MoPE-CLIP: Structured Pruning for Efficient Vision-Language Models with
Module-wise Pruning Error Metric
- URL: http://arxiv.org/abs/2403.07839v1
- Date: Tue, 12 Mar 2024 17:24:26 GMT
- Title: MoPE-CLIP: Structured Pruning for Efficient Vision-Language Models with
Module-wise Pruning Error Metric
- Authors: Haokun Lin, Haoli Bai, Zhili Liu, Lu Hou, Muyi Sun, Linqi Song, Ying
Wei, Zhenan Sun
- Abstract summary: We find that using smaller pre-trained models and applying magnitude-based pruning on CLIP models leads to inflexibility and inferior performance.
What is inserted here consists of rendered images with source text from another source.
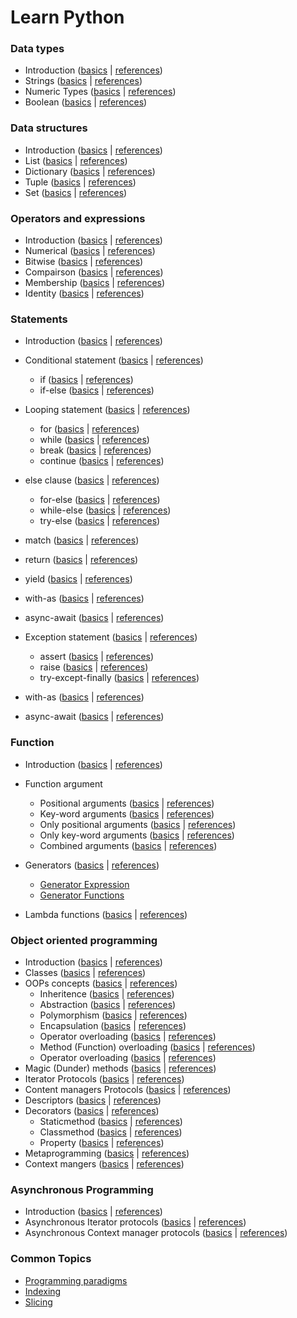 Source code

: # Learn Python


### Data types 

- Introduction ([basics](basic/data-types/README.md) | [references](references/data-types/README.md))
- Strings ([basics](basic/data-types/strings.md) | [references](references/data-types/101-strings/README.md))
- Numeric Types ([basics](basic/data-types/numerics.md) | [references](references/data-types/102-numerics/README.md))
- Boolean ([basics](basic/data-types/boolean.md) | [references](references/data-types/boolean/README.md))
<!-- - [Complex](https://) -->

### Data structures

- Introduction ([basics](basic/data-structures/README.md) | [references](references/data-structures/README.md))
- List ([basics](basic/data-structures/list.md) | [references](references/data-structures/101-list/README.md))
- Dictionary ([basics](basic/data-structures/dictionary.md) | [references](references/data-structures/103-dictionary/README.md))
- Tuple ([basics](basic/data-structures/tuples.md) | [references](references/data-structures/102-tuple/README.md))
- Set ([basics](basic/data-structures/set.md) | [references](references/data-structures/104-set/README.md))

### Operators and expressions

- Introduction ([basics](basic/operations/set.md) | [references](references/operators-operations/README.md))
- Numerical ([basics](basic/operators-operations/numerical.md) | [references](references/operators-operations/numerical.md))
- Bitwise ([basics](basic/operators-operations/identidy.md) | [references](references/operators-operations/identity.md))
- Compairson ([basics](basic/operators-operations/conditional.md) | [references](references/operators-operations/comparison-operator.md))
- Membership ([basics](basic/operators-operations/membership.md) | [references](references/operators-operations/membership-operator.md))
- Identity ([basics](basic/operators-operations/identity.md) | [references](references/operators-operations/identity-operator.md))

### Statements

- Introduction ([basics](basic/operations/set.md) | [references](references/operators-operations/README.md))
- Conditional statement ([basics](basic/statements/conditional-statement.md) | [references](references/statements/conditional-statement.md))

    - if ([basics](basic/statements/conditional.md) | [references](references/statements/101-if.md))
    - if-else ([basics](basic/statements/101-if.md#ifelse-statement) | [references](references/statements/101-if.md))
- Looping statement ([basics](basic/statements/conditional.md) | [references](references/statements/conditional.md))

    - for ([basics](basic/statements/conditional.md) | [references](references/statements/102-for/README.md))
    - while ([basics](basic/statements/conditional.md) | [references](references/statements/conditional.md))
    - break ([basics](basic/statements/conditional.md) | [references](references/statements/conditional.md))
    - continue ([basics](basic/statements/conditional.md) | [references](references/statements/conditional.md))

- else clause ([basics](basic/statements/conditional.md) | [references](references/statements/conditional.md))

    - for-else ([basics](basic/statements/conditional.md) | [references](references/statements/conditional.md))
    - while-else ([basics](basic/statements/conditional.md) | [references](references/statements/conditional.md))
    - try-else ([basics](basic/statements/conditional.md) | [references](references/statements/conditional.md))

- match ([basics](basic/statements/conditional.md) | [references](references/statements/conditional.md))
- return ([basics](basic/statements/conditional.md) | [references](references/statements/conditional.md))
- yield ([basics](basic/statements/conditional.md) | [references](references/statements/conditional.md))
- with-as ([basics](basic/statements/conditional.md) | [references](references/statements/conditional.md))
- async-await ([basics](basic/statements/conditional.md) | [references](references/statements/conditional.md))

- Exception statement ([basics](basic/statements/conditional.md) | [references](references/statements/conditional.md))

    - assert ([basics](basic/statements/conditional.md) | [references](references/statements/conditional.md))
    - raise ([basics](basic/statements/conditional.md) | [references](references/statements/conditional.md))
    - try-except-finally ([basics](basic/statements/conditional.md) | [references](references/statements/conditional.md))

- with-as ([basics](basic/statements/conditional.md) | [references](references/statements/conditional.md))
- async-await ([basics](basic/statements/conditional.md) | [references](references/statements/conditional.md))


### Function

- Introduction ([basics](basic/statements/conditional.md) | [references](references/statements/conditional.md))
- Function argument 

    - Positional arguments ([basics](basic/statements/conditional.md) | [references](references/statements/conditional.md))
    - Key-word arguments ([basics](basic/statements/conditional.md) | [references](references/statements/conditional.md))
    - Only positional arguments ([basics](basic/statements/conditional.md) | [references](references/statements/conditional.md))
    - Only key-word arguments ([basics](basic/statements/conditional.md) | [references](references/statements/conditional.md))
    - Combined arguments ([basics](basic/statements/conditional.md) | [references](references/statements/conditional.md))
    
- Generators ([basics](basic/statements/conditional.md) | [references](references/statements/conditional.md))
    - [Generator Expression](https://)
    - [Generator Functions](https://)

- Lambda functions ([basics](basic/statements/conditional.md) | [references](references/statements/conditional.md))



### Object oriented programming

- Introduction ([basics](basic/statements/conditional.md) | [references](references/statements/conditional.md))
- Classes ([basics](basic/statements/conditional.md) | [references](references/statements/conditional.md))
- OOPs concepts ([basics](basic/statements/conditional.md) | [references](references/statements/conditional.md))
    - Inheritence ([basics](basic/statements/conditional.md) | [references](references/statements/conditional.md))
    - Abstraction ([basics](basic/statements/conditional.md) | [references](references/statements/conditional.md))
    - Polymorphism ([basics](basic/statements/conditional.md) | [references](references/statements/conditional.md))
    - Encapsulation ([basics](basic/statements/conditional.md) | [references](references/statements/conditional.md))
    - Operator overloading ([basics](basic/statements/conditional.md) | [references](references/statements/conditional.md))
    - Method (Function) overloading ([basics](basic/statements/conditional.md) | [references](references/statements/conditional.md))
    - Operator overloading ([basics](basic/statements/conditional.md) | [references](references/statements/conditional.md))
- Magic (Dunder) methods ([basics](basic/statements/conditional.md) | [references](references/statements/conditional.md))
- Iterator Protocols ([basics](basic/statements/conditional.md) | [references](references/statements/conditional.md))
- Content managers Protocols ([basics](basic/statements/conditional.md) | [references](references/statements/conditional.md))
- Descriptors ([basics](basic/statements/conditional.md) | [references](references/statements/conditional.md))
- Decorators ([basics](basic/statements/conditional.md) | [references](references/statements/conditional.md))
    - Staticmethod ([basics](basic/statements/conditional.md) | [references](references/statements/conditional.md))
    - Classmethod ([basics](basic/statements/conditional.md) | [references](references/statements/conditional.md))
    - Property ([basics](basic/statements/conditional.md) | [references](references/statements/conditional.md))
- Metaprogramming ([basics](basic/statements/conditional.md) | [references](references/statements/conditional.md))
- Context mangers ([basics](basic/statements/conditional.md) | [references](references/statements/conditional.md))



### Asynchronous Programming

- Introduction ([basics](basic/statements/conditional.md) | [references](references/statements/conditional.md))
- Asynchronous Iterator protocols ([basics](basic/statements/conditional.md) | [references](references/statements/conditional.md))
- Asynchronous Context manager protocols ([basics](basic/statements/conditional.md) | [references](references/statements/conditional.md))



### Common Topics

- [Programming paradigms](programming-paradigms.md)
- [Indexing](/docs/ArtOfPython/references/topics/indexing.md)
- [Slicing](/docs/ArtOfPython/references/topics/slicing.md)
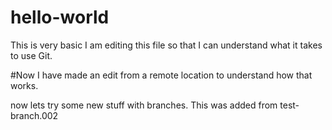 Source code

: # hello-world
This is very basic
I am editing this file so that I can understand what it takes to use Git.

#Now I have made an edit from a remote location to understand how that works.

now lets try some new stuff with branches.
This was added from test-branch.002
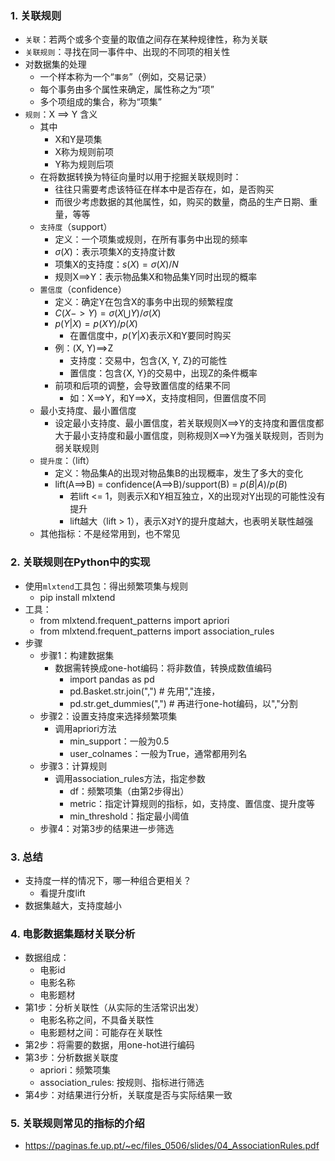 ### 1. 关联规则
- `关联`：若两个或多个变量的取值之间存在某种规律性，称为关联
- `关联规则`：寻找在同一事件中、出现的不同项的相关性
- 对数据集的处理
  - 一个样本称为一个“`事务`”（例如，交易记录）
  - 每个事务由多个属性来确定，属性称之为“项”
  - 多个项组成的集合，称为“项集”
- `规则`：X ==> Y 含义
  - 其中
    - X和Y是项集
    - X称为规则前项
    - Y称为规则后项
  - 在将数据转换为特征向量时以用于挖掘关联规则时：
    - 往往只需要考虑该特征在样本中是否存在，如，是否购买
    - 而很少考虑数据的其他属性，如，购买的数量，商品的生产日期、重量，等等
  - `支持度`（support）
    - 定义：一个项集或规则，在所有事务中出现的频率
    - $\sigma(X)$：表示项集X的支持度计数
    - 项集X的支持度：$s(X)=\sigma(X)/N$
    - 规则X==>Y：表示物品集X和物品集Y同时出现的概率
  - `置信度`（confidence）
    - 定义：确定Y在包含X的事务中出现的频繁程度
    - $C(X->Y)=\sigma(X \bigcup Y)/\sigma(X)$
    - $p(Y|X)=p(XY)/p(X)$
      - 在置信度中，$p(Y|X)$表示X和Y要同时购买
    - 例：(X, Y)==>Z
      - 支持度：交易中，包含{X, Y, Z}的可能性
      - 置信度：包含{X, Y}的交易中，出现Z的条件概率
    - 前项和后项的调整，会导致置信度的结果不同
      - 如：X==>Y，和Y==>X，支持度相同，但置信度不同
  - 最小支持度、最小置信度
    - 设定最小支持度、最小置信度，若关联规则X==>Y的支持度和置信度都大于最小支持度和最小置信度，则称规则X==>Y为强关联规则，否则为弱关联规则
  - `提升度`：（lift）
    - 定义：物品集A的出现对物品集B的出现概率，发生了多大的变化
    - lift(A==>B) = confidence(A==>B)/support(B) = $p(B|A)/p(B)$
      - 若lift <= 1，则表示X和Y相互独立，X的出现对Y出现的可能性没有提升
      - lift越大（lift > 1），表示X对Y的提升度越大，也表明关联性越强
  - 其他指标：不是经常用到，也不常见

### 2. 关联规则在Python中的实现
- 使用`mlxtend`工具包：得出频繁项集与规则
  - pip install mlxtend
- 工具：
  - from mlxtend.frequent_patterns import apriori
  - from mlxtend.frequent_patterns import association_rules
- 步骤
  - 步骤1：构建数据集
    - 数据需转换成one-hot编码：将非数值，转换成数值编码
      - import pandas as pd
      - pd.Basket.str.join(",") # 先用","连接，
      - pd.str.get_dummies(",") # 再进行one-hot编码，以","分割
  - 步骤2：设置支持度来选择频繁项集
    - 调用apriori方法
      - min_support：一般为0.5
      - user_colnames：一般为True，通常都用列名
  - 步骤3：计算规则
    - 调用association_rules方法，指定参数
      - df：频繁项集（由第2步得出）
      - metric：指定计算规则的指标，如，支持度、置信度、提升度等
      - min_threshold：指定最小阈值
  - 步骤4：对第3步的结果进一步筛选

### 3. 总结
- 支持度一样的情况下，哪一种组合更相关？
  - 看提升度lift
- 数据集越大，支持度越小

### 4. 电影数据集题材关联分析
- 数据组成：
  - 电影id
  - 电影名称
  - 电影题材
- 第1步：分析关联性（从实际的生活常识出发）
  - 电影名称之间，不具备关联性
  - 电影题材之间：可能存在关联性
- 第2步：将需要的数据，用one-hot进行编码
- 第3步：分析数据关联度
  - apriori：频繁项集
  - association_rules: 按规则、指标进行筛选
- 第4步：对结果进行分析，关联度是否与实际结果一致

### 5. 关联规则常见的指标的介绍
- https://paginas.fe.up.pt/~ec/files_0506/slides/04_AssociationRules.pdf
Using the Module-wise Pruning Error (MoPE) metric, we introduce a unified pruning framework applicable to both pre-training and task-specific fine-tuning compression stages.
- Score: 57.3330687266266
- License: http://arxiv.org/licenses/nonexclusive-distrib/1.0/
- Abstract: Vision-language pre-trained models have achieved impressive performance on
various downstream tasks. However, their large model sizes hinder their
utilization on platforms with limited computational resources. We find that
directly using smaller pre-trained models and applying magnitude-based pruning
on CLIP models leads to inflexibility and inferior performance. Recent efforts
for VLP compression either adopt uni-modal compression metrics resulting in
limited performance or involve costly mask-search processes with learnable
masks. In this paper, we first propose the Module-wise Pruning Error (MoPE)
metric, accurately assessing CLIP module importance by performance decline on
cross-modal tasks. Using the MoPE metric, we introduce a unified pruning
framework applicable to both pre-training and task-specific fine-tuning
compression stages. For pre-training, MoPE-CLIP effectively leverages knowledge
from the teacher model, significantly reducing pre-training costs while
maintaining strong zero-shot capabilities. For fine-tuning, consecutive pruning
from width to depth yields highly competitive task-specific models. Extensive
experiments in two stages demonstrate the effectiveness of the MoPE metric, and
MoPE-CLIP outperforms previous state-of-the-art VLP compression methods.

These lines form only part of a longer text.